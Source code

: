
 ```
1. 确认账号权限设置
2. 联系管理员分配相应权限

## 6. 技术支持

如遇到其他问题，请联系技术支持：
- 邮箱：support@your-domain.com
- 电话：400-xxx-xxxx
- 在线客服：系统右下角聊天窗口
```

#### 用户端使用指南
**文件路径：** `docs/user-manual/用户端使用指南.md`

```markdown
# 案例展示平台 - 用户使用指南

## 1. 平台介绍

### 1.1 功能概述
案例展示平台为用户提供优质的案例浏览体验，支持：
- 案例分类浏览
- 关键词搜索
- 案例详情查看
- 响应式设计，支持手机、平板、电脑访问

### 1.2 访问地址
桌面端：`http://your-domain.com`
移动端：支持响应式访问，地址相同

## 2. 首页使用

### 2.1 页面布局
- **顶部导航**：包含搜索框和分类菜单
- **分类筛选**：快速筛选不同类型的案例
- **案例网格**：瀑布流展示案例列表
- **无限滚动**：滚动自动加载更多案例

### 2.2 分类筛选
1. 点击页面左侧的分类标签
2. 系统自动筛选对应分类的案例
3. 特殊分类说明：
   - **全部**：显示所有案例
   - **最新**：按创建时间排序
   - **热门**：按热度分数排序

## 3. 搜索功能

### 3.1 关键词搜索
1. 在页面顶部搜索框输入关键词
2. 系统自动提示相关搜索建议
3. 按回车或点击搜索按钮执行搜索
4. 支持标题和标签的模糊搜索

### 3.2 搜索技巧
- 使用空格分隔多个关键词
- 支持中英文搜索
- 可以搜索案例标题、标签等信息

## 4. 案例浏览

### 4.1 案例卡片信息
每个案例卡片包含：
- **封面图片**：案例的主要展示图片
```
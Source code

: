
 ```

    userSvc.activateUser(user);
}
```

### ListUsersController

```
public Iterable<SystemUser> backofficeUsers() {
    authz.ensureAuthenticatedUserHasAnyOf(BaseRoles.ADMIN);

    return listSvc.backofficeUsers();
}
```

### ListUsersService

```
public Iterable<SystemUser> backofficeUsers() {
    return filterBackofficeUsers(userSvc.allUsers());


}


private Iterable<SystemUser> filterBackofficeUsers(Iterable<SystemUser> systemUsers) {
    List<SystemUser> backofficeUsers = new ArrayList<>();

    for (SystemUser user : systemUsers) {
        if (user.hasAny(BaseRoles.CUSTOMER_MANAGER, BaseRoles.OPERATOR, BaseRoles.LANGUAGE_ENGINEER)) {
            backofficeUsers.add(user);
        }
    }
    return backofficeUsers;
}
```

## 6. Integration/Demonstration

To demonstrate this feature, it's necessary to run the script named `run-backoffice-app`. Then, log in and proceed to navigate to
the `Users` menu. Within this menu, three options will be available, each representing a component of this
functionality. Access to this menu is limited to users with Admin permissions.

> _Directions for this task_
In the records above, find the lines containing "menu" and copy them.

> _Result below_
the `Users` menu. Within this menu, three options will be available, each representing a component of this
functionality. Access to this menu is limited to users with Admin permissions.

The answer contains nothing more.